**Your task**
Where a line in the listing contains the string "attack", copy that line out.

**Data provided**
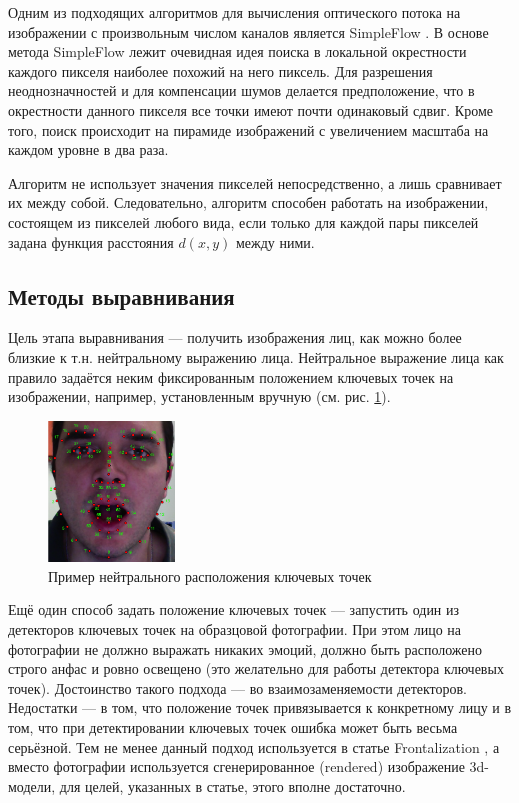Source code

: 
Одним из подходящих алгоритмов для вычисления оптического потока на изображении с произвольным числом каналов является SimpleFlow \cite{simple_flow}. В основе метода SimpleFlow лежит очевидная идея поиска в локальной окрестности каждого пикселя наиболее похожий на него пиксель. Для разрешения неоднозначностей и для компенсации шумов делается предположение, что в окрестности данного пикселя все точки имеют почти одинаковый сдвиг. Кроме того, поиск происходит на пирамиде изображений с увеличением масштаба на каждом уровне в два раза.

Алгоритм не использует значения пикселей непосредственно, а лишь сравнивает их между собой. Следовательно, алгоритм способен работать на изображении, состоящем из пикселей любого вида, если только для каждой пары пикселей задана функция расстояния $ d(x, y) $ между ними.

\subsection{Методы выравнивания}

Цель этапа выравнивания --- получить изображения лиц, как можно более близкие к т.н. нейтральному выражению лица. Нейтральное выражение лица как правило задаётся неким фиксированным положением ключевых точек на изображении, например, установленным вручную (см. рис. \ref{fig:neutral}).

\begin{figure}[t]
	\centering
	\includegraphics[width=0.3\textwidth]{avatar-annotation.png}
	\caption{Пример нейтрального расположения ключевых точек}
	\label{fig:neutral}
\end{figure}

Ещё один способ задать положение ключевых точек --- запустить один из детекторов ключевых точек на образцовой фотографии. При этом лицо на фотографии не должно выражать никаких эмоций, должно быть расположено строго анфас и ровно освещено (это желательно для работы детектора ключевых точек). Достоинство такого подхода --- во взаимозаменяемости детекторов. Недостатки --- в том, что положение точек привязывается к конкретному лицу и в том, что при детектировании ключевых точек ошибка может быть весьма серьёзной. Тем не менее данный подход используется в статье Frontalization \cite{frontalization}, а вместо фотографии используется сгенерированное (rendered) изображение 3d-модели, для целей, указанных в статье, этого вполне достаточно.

--

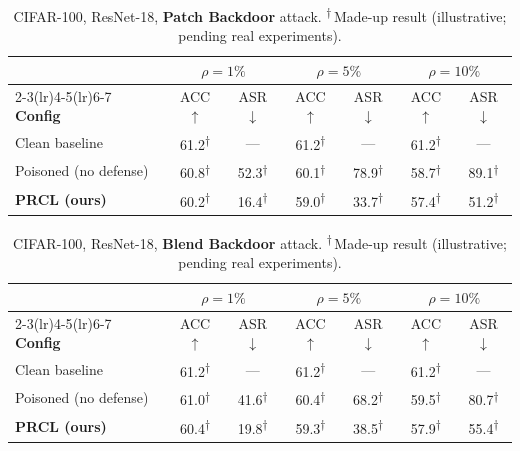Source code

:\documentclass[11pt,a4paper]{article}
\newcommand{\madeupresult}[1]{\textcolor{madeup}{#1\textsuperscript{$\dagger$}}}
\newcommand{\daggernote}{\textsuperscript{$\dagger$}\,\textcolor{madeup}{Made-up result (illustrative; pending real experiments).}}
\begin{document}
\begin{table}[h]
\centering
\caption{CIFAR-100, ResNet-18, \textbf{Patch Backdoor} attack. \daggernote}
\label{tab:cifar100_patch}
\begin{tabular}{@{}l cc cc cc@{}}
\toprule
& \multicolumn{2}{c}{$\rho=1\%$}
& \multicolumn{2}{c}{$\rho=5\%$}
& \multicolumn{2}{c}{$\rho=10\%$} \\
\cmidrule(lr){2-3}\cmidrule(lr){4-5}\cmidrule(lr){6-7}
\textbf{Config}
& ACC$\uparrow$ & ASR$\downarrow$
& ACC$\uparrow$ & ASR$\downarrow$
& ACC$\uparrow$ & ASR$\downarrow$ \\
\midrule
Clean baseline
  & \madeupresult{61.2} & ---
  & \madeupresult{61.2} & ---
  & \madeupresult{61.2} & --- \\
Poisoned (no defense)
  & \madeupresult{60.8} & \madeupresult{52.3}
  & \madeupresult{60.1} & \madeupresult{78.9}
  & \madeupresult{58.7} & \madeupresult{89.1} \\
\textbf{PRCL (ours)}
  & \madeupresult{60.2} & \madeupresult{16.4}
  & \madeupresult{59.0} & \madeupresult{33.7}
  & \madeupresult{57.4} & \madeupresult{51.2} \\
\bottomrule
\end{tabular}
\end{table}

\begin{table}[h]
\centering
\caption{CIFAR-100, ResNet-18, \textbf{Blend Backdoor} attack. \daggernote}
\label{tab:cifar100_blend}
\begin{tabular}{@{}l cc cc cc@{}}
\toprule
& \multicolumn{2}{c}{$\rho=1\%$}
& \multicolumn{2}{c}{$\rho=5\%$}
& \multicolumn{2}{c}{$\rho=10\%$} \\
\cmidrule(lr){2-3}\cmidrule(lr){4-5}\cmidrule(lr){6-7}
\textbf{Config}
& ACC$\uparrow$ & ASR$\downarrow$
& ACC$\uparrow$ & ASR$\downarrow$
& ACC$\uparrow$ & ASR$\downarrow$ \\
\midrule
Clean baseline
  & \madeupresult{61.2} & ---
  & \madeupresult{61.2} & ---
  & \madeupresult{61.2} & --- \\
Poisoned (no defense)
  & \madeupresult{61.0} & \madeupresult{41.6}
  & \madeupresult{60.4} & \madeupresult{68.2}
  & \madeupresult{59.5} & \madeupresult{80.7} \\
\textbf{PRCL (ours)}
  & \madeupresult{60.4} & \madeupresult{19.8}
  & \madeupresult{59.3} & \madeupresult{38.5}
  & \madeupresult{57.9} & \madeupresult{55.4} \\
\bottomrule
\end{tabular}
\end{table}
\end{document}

**Result for this exercise**
\caption{CIFAR-100, ResNet-18, \textbf{Patch Backdoor} attack. \daggernote}
\caption{CIFAR-100, ResNet-18, \textbf{Blend Backdoor} attack. \daggernote}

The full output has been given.